The CFS has a list of scheduling features that can be enabled or disabled. The setting of these features is available through the debugfs file system. One of the features is WAKEUP_PREEMPT. It tells the scheduler that an I/O thread that was woken up should preempt the currently running thread, which is the default behavior as described above. To disable this feature, you set NO_WAKEUP_PREEMPT (not to be confused with NO_WAKEUP_PREEMPTION) in the scheduler’s features.

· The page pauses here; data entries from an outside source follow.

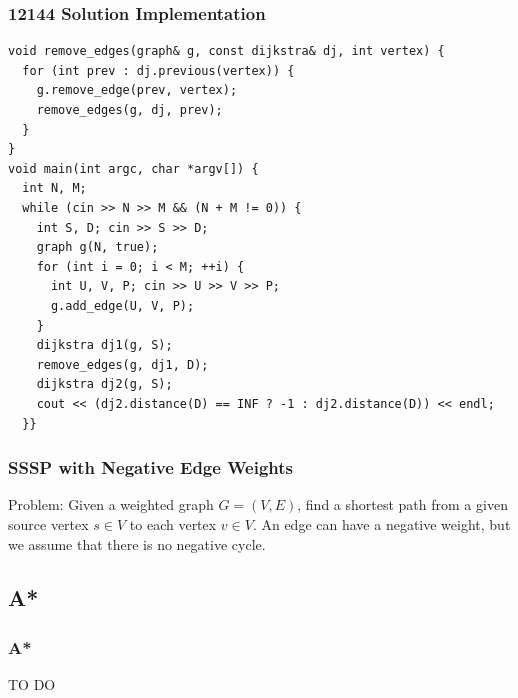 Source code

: \documentclass{beamer}
\begin{document}
\begin{frame}[containsverbatim]
\frametitle{12144 Solution Implementation}
\scriptsize
\begin{lstlisting}
void remove_edges(graph& g, const dijkstra& dj, int vertex) {
  for (int prev : dj.previous(vertex)) {
    g.remove_edge(prev, vertex);
    remove_edges(g, dj, prev);
  }
}
void main(int argc, char *argv[]) {
  int N, M;
  while (cin >> N >> M && (N + M != 0)) {
    int S, D; cin >> S >> D;
    graph g(N, true);
    for (int i = 0; i < M; ++i) {
      int U, V, P; cin >> U >> V >> P;
      g.add_edge(U, V, P);
    }
    dijkstra dj1(g, S);
    remove_edges(g, dj1, D);
    dijkstra dj2(g, S);
    cout << (dj2.distance(D) == INF ? -1 : dj2.distance(D)) << endl;
  }}
\end{lstlisting}

\end{frame}

\fi

\begin{frame}%
\frametitle{SSSP with Negative Edge Weights}

\begin{mdframed}[style=exampledefault]
Problem: Given a weighted graph $G = (V, E)$, find a shortest path from a given source vertex $s \in V$ to each vertex
$v \in V$. An edge can have a negative weight, but we assume that there is no negative cycle.
\end{mdframed}


\end{frame}



\subsection{A*}

\begin{frame}%
\frametitle{A*}

TO DO

\end{frame}
\end{document}
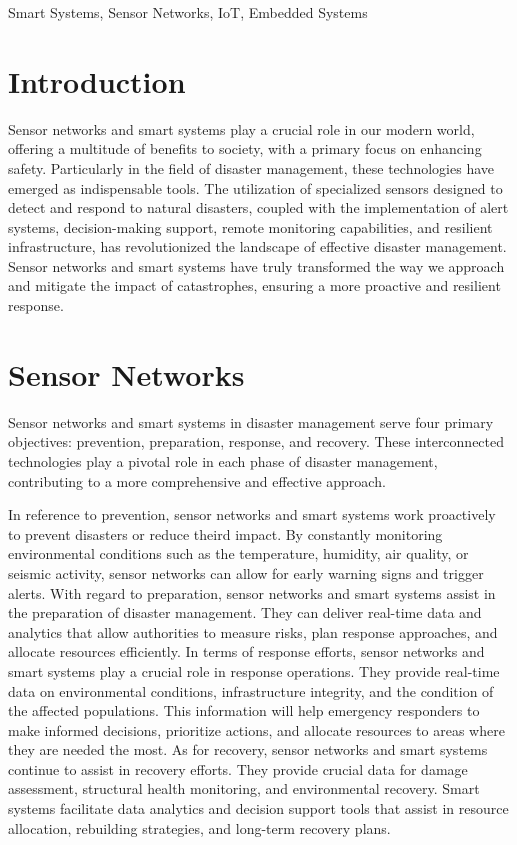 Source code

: \documentclass[conference]{IEEEtran}
\begin{document}
\begin{IEEEkeywords}
	Smart Systems, Sensor Networks, IoT, Embedded Systems\par
\end{IEEEkeywords}

\section{Introduction} %
Sensor networks and smart systems play a crucial role in our modern world, offering a multitude of benefits
to society, with a primary focus on enhancing safety. Particularly in the field of disaster management, these
technologies have emerged as indispensable tools. The utilization of specialized sensors designed to detect
and respond to natural disasters, coupled with the implementation of alert systems, decision-making support,
remote monitoring capabilities, and resilient infrastructure, has revolutionized the landscape of effective
disaster management. Sensor networks and smart systems have truly transformed the way we approach and mitigate
the impact of catastrophes, ensuring a more proactive and resilient response.\par

\section{Sensor Networks} %

Sensor networks and smart systems in disaster management serve four primary objectives: prevention, preparation,
response, and recovery. These interconnected technologies play a pivotal role in each phase of disaster
management, contributing to a more comprehensive and
effective approach.\par

In reference to prevention, sensor networks and smart systems work proactively to prevent disasters or reduce
theird impact. By constantly monitoring environmental conditions such as the temperature, humidity, air quality,
or seismic activity, sensor networks can allow for early warning signs and trigger alerts. With regard to
preparation, sensor networks and smart systems assist in the preparation of disaster management. They can
deliver real-time data and analytics that allow authorities to measure risks, plan response approaches, and
allocate resources efficiently. In terms of response efforts, sensor networks and smart systems play a crucial
role in response operations. They provide real-time data on environmental conditions, infrastructure integrity,
and the condition of the affected populations. This information will help emergency responders to make
informed decisions, prioritize actions, and allocate resources to areas where they are needed the most.
As for recovery, sensor networks and smart systems continue to assist in recovery efforts. They provide
crucial data for damage assessment, structural health monitoring, and environmental recovery. Smart systems
facilitate data analytics and decision support tools that assist in resource allocation, rebuilding
strategies, and long-term recovery plans.\par
\end{document}
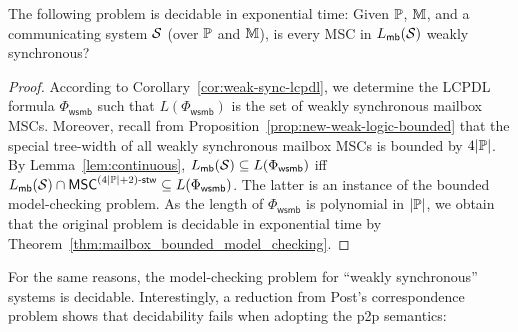 \documentclass{article}
\begin{document}
\begin{theorem}\label{thm:mailbox-weak-sync}
The following problem is decidable in exponential time:
Given $\mathbb{P}$, $\mathbb{M}$, and a communicating system $\mathcal{S}$ (over $\mathbb{P}$ and $\mathbb{M}$), is every MSC in $L_{\mathsf{mb}}(\mathcal{S})$ weakly synchronous?
\end{theorem}

\begin{proof}
According to Corollary~\ref{cor:weak-sync-lcpdl},
we determine the LCPDL formula $\Phi_\mathsf{wsmb}$ such
that $L(\Phi_\mathsf{wsmb})$ is the set of weakly synchronous mailbox MSCs. Moreover,
recall from Proposition~\ref{prop:new-weak-logic-bounded} that
the special tree-width of all weakly synchronous mailbox MSCs is bounded by
$4|\mathbb{P}|$.
%
By Lemma~\ref{lem:continuous},
$L_{\mathsf{mb}}(\mathcal{S}) \subseteq L(\Phi_\mathsf{wsmb})$ iff
$L_{\mathsf{mb}}(\mathcal{S}) \cap \mathsf{MSC}^{(4|\mathbb{P}|+2)\textup{-}\mathsf{stw}} \subseteq L(\Phi_\mathsf{wsmb})$.
The latter is an instance of the bounded model-checking problem.
As the length of $\Phi_\mathsf{wsmb}$ is polynomial in
$|\mathbb{P}|$, we obtain that the original problem is decidable
in exponential time by Theorem~\ref{thm:mailbox_bounded_model_checking}.
\end{proof}

For the same reasons, the model-checking problem for ``weakly
synchronous'' systems is decidable.
%
Interestingly, a reduction from Post's correspondence problem
shows that decidability fails when adopting the p2p semantics:
\end{document}
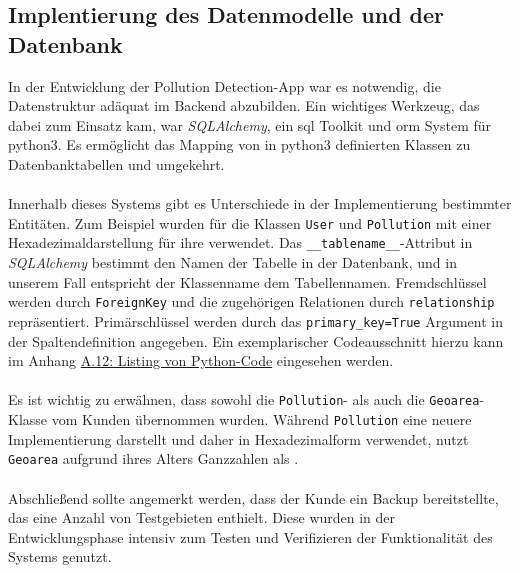 \documentclass[a4paper,12pt]{article}
\begin{document}
\subsection{Implentierung des Datenmodelle und der Datenbank}
In der Entwicklung der \glqq Pollution Detection\grqq{}-App war es notwendig, die Datenstruktur adäquat im Backend abzubilden. Ein wichtiges Werkzeug, das dabei zum Einsatz kam, war \textit{SQLAlchemy}, ein \acrshort{sql} Toolkit und \gls{orm} System für \acrshort{python3}. Es ermöglicht das Mapping von in \acrshort{python3} definierten Klassen zu Datenbanktabellen und umgekehrt.\\
\\
Innerhalb dieses Systems gibt es Unterschiede in der Implementierung bestimmter Entitäten. Zum Beispiel wurden für die Klassen \texttt{User} und \texttt{Pollution}  mit einer Hexadezimaldarstellung für ihre  verwendet. Das \texttt{\_\_tablename\_\_}-Attribut in \textit{SQLAlchemy} bestimmt den Namen der Tabelle in der Datenbank, und in unserem Fall entspricht der Klassenname dem Tabellennamen. Fremdschlüssel werden durch \texttt{ForeignKey} und die zugehörigen Relationen durch \texttt{relationship} repräsentiert. Primärschlüssel werden durch das \texttt{primary\_key=True} Argument in der Spaltendefinition angegeben. Ein exemplarischer Codeausschnitt hierzu kann im Anhang \hyperref[sec:python-code]{A.12: Listing von Python-Code} eingesehen werden.\\
\\
Es ist wichtig zu erwähnen, dass sowohl die \texttt{Pollution}- als auch die \texttt{Geoarea}-Klasse vom Kunden übernommen wurden. Während \texttt{Pollution} eine neuere Implementierung darstellt und daher  in Hexadezimalform verwendet, nutzt \texttt{Geoarea} aufgrund ihres Alters Ganzzahlen als . \\
\\
Abschließend sollte angemerkt werden, dass der Kunde ein Backup bereitstellte, das eine Anzahl von Testgebieten enthielt. Diese wurden in der Entwicklungsphase intensiv zum Testen und Verifizieren der Funktionalität des Systems genutzt.
\end{document}
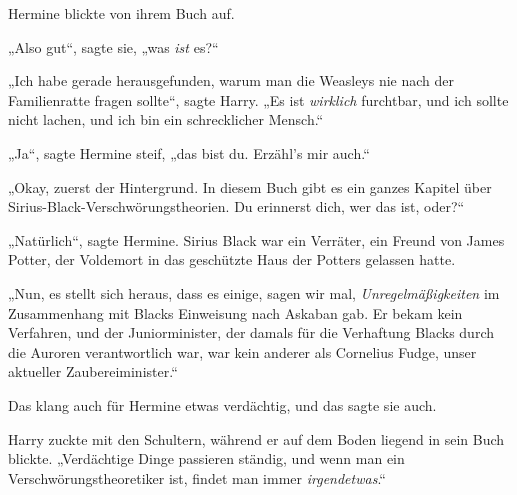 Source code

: Hermine blickte von ihrem Buch auf.

„Also gut“, sagte sie, „was \emph{ist} es?“

„Ich habe gerade herausgefunden, warum man die Weasleys nie nach der Familienratte fragen sollte“, sagte Harry.
„Es ist \emph{wirklich} furchtbar, und ich sollte nicht lachen, und ich bin ein schrecklicher Mensch.“

„Ja“, sagte Hermine steif, „das bist du. Erzähl’s mir auch.“

„Okay, zuerst der Hintergrund. In diesem Buch gibt es ein ganzes Kapitel über Sirius-Black-Verschwörungstheorien. Du erinnerst dich, wer das ist, oder?“

„Natürlich“, sagte Hermine. Sirius Black war ein Verräter, ein Freund von James Potter, der Voldemort in das geschützte Haus der Potters gelassen hatte.

„Nun, es stellt sich heraus, dass es einige, sagen wir mal, \emph{Unregelmäßigkeiten} im Zusammenhang mit Blacks Einweisung nach Askaban gab. Er bekam kein Verfahren, und der Juniorminister, der damals für die Verhaftung Blacks durch die Auroren verantwortlich war, war kein anderer als Cornelius Fudge, unser aktueller Zaubereiminister.“

Das klang auch für Hermine etwas verdächtig, und das sagte sie auch.

Harry zuckte mit den Schultern, während er auf dem Boden liegend in sein Buch blickte.
„Verdächtige Dinge passieren ständig, und wenn man ein Verschwörungstheoretiker ist, findet man immer \emph{irgendetwas}.“

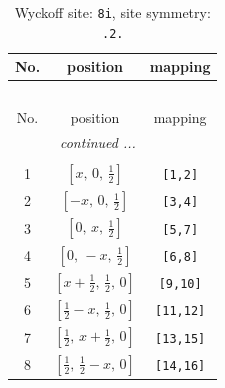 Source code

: \documentclass[fleqn,8pt]{jsarticle}
\begin{document}
\begin{longtable}{ccc}
\caption{Wyckoff site: {\tt 8i}, site symmetry: {\tt .2.}}
 \\
 \hline \hline
No. & position & mapping \\ \hline \endfirsthead

\multicolumn{2}{l}{\tablename\ \thetable{}} \\
 \hline \hline
No. & position & mapping \\ \hline \endhead

 \hline \hline
\multicolumn{2}{r}{\footnotesize\it continued ...} \\ \endfoot

 \hline \hline
\multicolumn{2}{r}{} \\ \endlastfoot

1 & $\left[ x,\, 0,\, \frac{1}{2} \right]$ & {\tt [1,2]} \\ \hline
2 & $\left[ - x,\, 0,\, \frac{1}{2} \right]$ & {\tt [3,4]} \\ \hline
3 & $\left[ 0,\, x,\, \frac{1}{2} \right]$ & {\tt [5,7]} \\ \hline
4 & $\left[ 0,\, - x,\, \frac{1}{2} \right]$ & {\tt [6,8]} \\ \hline
5 & $\left[ x + \frac{1}{2},\, \frac{1}{2},\, 0 \right]$ & {\tt [9,10]} \\ \hline
6 & $\left[ \frac{1}{2} - x,\, \frac{1}{2},\, 0 \right]$ & {\tt [11,12]} \\ \hline
7 & $\left[ \frac{1}{2},\, x + \frac{1}{2},\, 0 \right]$ & {\tt [13,15]} \\ \hline
8 & $\left[ \frac{1}{2},\, \frac{1}{2} - x,\, 0 \right]$ & {\tt [14,16]} \\
\end{longtable}
\renewcommand{\arraystretch}{1.2}
\end{document}
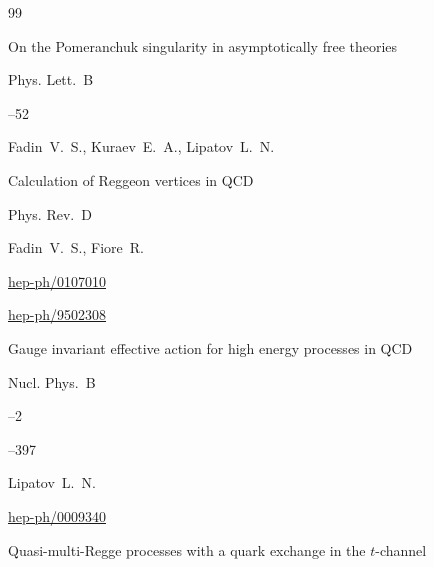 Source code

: \begin{thebibliography}{99}




\paper On the Pomeranchuk singularity in asymptotically free theories


\jour Phys. Lett.~B 



--52

\by Fadin~V.~S., Kuraev~E.~A., Lipatov~L.~N.





\paper Calculation of Reggeon vertices in QCD


\jour Phys. Rev.~D 



\by Fadin~V.~S., Fiore~R.


\arxiv \href{http://arxiv.org/abs/hep-ph/0107010}{hep-ph/0107010}





\arxiv \href{http://arxiv.org/abs/hep-ph/9502308}{hep-ph/9502308}

\paper Gauge invariant effective action for high energy processes in QCD


\jour Nucl. Phys.~B 


--2 

--397

\by Lipatov~L.~N.







\arxiv \href{http://arxiv.org/abs/hep-ph/0009340}{hep-ph/0009340}

\paper Quasi-multi-Regge processes with a quark exchange in the $t$-channel



\end{thebibliography}
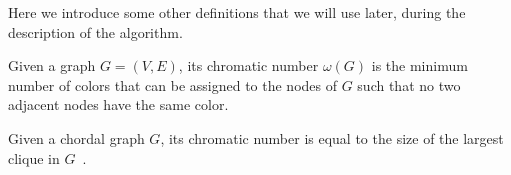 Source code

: Here we introduce some other definitions that we will use later, during the description of the algorithm.

\begin{definition}\label{def:chromatic}
  Given a graph $G = (V, E)$, its chromatic number $\omega(G)$ is the minimum number of colors that can be assigned to the nodes of $G$ such that no two adjacent nodes have the same color.
\end{definition}

\begin{theorem}\label{thm:chordal-chromatic}
  Given a chordal graph $G$, its chromatic number is equal to the size of the largest clique in $G$~\cite{golumbic2004algorithmic}.
\end{theorem}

# mount -t debugfs debugfs /sys/kernel/debug
# echo NO_WAKEUP_PREEMPT > /sys/kernel/debug/sched_features
# umount /sys/kernel/debug

Mitigate scheduling preemption

Availability: All platforms

Reference: SPECjEnterprise2010 – A performance case study

sched_min_granularity_ns is the number of nanoseconds a process is guaranteed to run before it can be preempted. sched_latency_ns is the period over which CFS tries to fairly schedule all the tasks on the runqueue. All of the tasks on the runqueue are guaranteed to be scheduled once within this period. So, the greatest amount of time a task can be given to run is inversely correlated with the number of tasks; fewer tasks means they each get to run longer.

The parameter sched_wakeup_granularity_ns is similar to the sched_min_granularity_ns parameter. The documentation is a little fuzzy on how this parameter actually works. It controls the ability of tasks being woken to preempt the current task. The smaller the value, the easier it is for the task to force the preemption.

Disable multipath

Availability: All platforms

Multipath is a means of utilizing multiple paths to the same storage device as a single device with redundancy to facilitate higher bandwidth, higher availabilty or both. Two logical storage devices are bound together into a single virtual storage device.

multipathd is a service daemon that monitors the multipath devices for failure, and by default, it polls the devices every 5 seconds.

Ideally you should avoid this polling altogether to avoid the disruption. However, if multpathd must run, it is possible to increase the “polling_interval” in the /etc/multipath.conf file.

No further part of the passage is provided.